OMG. Drunk.
I'm so glad you fill me in on these things.
Sorry. Must've been trying to twitter.
If there's anything in this world better than hotboxing in the rain I haven't found it yet.
Agreed
the bulge in his pants is not junk. its hair. trust.
He just seriously used the word "skeet." Can we please find another way to get weed?
No. Take one for the team.
How are you going to be there by 9am?
Relax I always go to these conferences hung over
You say that like it's a positive quality
And I was somehow convinced to wash the glassware at the bar topless.
This morning two of his housemate threw confetti over me, started singing and handed me a make shift trophy out of cereal boxes and beer cans that said 'Harry's Virginity' on it.

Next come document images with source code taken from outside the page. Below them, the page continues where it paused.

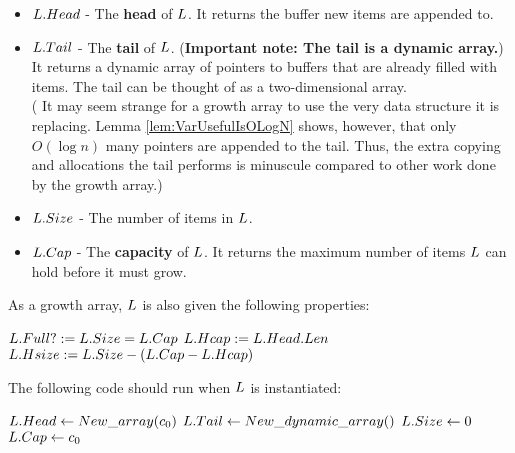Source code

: \begin{itemize}
	\item $L.Head$ - The \textbf{head} of $\VarList$. It returns the buffer new items are appended to.
	\item $L.Tail$ - The \textbf{tail} of $\VarList$. (\textbf{Important note: The tail is a dynamic array.}) It returns a dynamic array of pointers to buffers that are already filled with items. The tail can be thought of as a two-dimensional array.\\
	({\HdrRemark} It may seem strange for a growth array to use the very data structure it is replacing. Lemma \ref{lem:VarUsefulIsOLogN} shows, however, that only $O(\log n)$ many pointers are appended to the tail. Thus, the extra copying and allocations the tail performs is minuscule compared to other work done by the growth array.)
	\item $L.Size$ - The number of items in $\VarList$.
	\item $L.Cap$ - The \textbf{capacity} of $\VarList$. It returns the maximum number of items $\VarList$ can hold before it must grow.
\end{itemize}

As a growth array, $\VarList$ is also given the following properties:

\begin{algorithm}
	\begin{algorithmic}
		\State $L.Full? := L.Size = L.Cap$
		\State
		\State $L.Hcap := L.Head.Len$
		\State
		\State $L.Hsize := L.Size - \left(L.Cap - L.Hcap\right)$
	\end{algorithmic}
\end{algorithm}

The following code should run when $\VarList$ is instantiated:

\begin{algorithm}
	\begin{algorithmic}
		\Procedure{$\FuncConstructor$}{$\VarList$}
			\State $L.Head \gets New\_array(c_0)$
			\State $L.Tail \gets New\_dynamic\_array()$
			\State $L.Size \gets 0$
			\State $L.Cap \gets c_0$
		\EndProcedure
	\end{algorithmic}
\end{algorithm}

Fucking brilliant!
I just high fived you brother at the bar then immediately realized my hands smell like your vagina
When do you want to get tanked and forget our entire college education?
You brought string cheese to the strip club
I'm pretty sure ignoring the person that just sent you a picture of their boobs is bad nude etiquette.
I think I'll shower sitting down. That seems safe.
Guy from the bar last night left his number on my waterbill on the counter, at the bottom he put don't forget I can hook you up at Little Caesars I work their part time.
You sure know how to pick em.
Had a moment of weakness, slept with my ex last night
So that's why our room smells like tequila and shame.
Just finished 151. Eating nutella off a spoon. Bring condoms.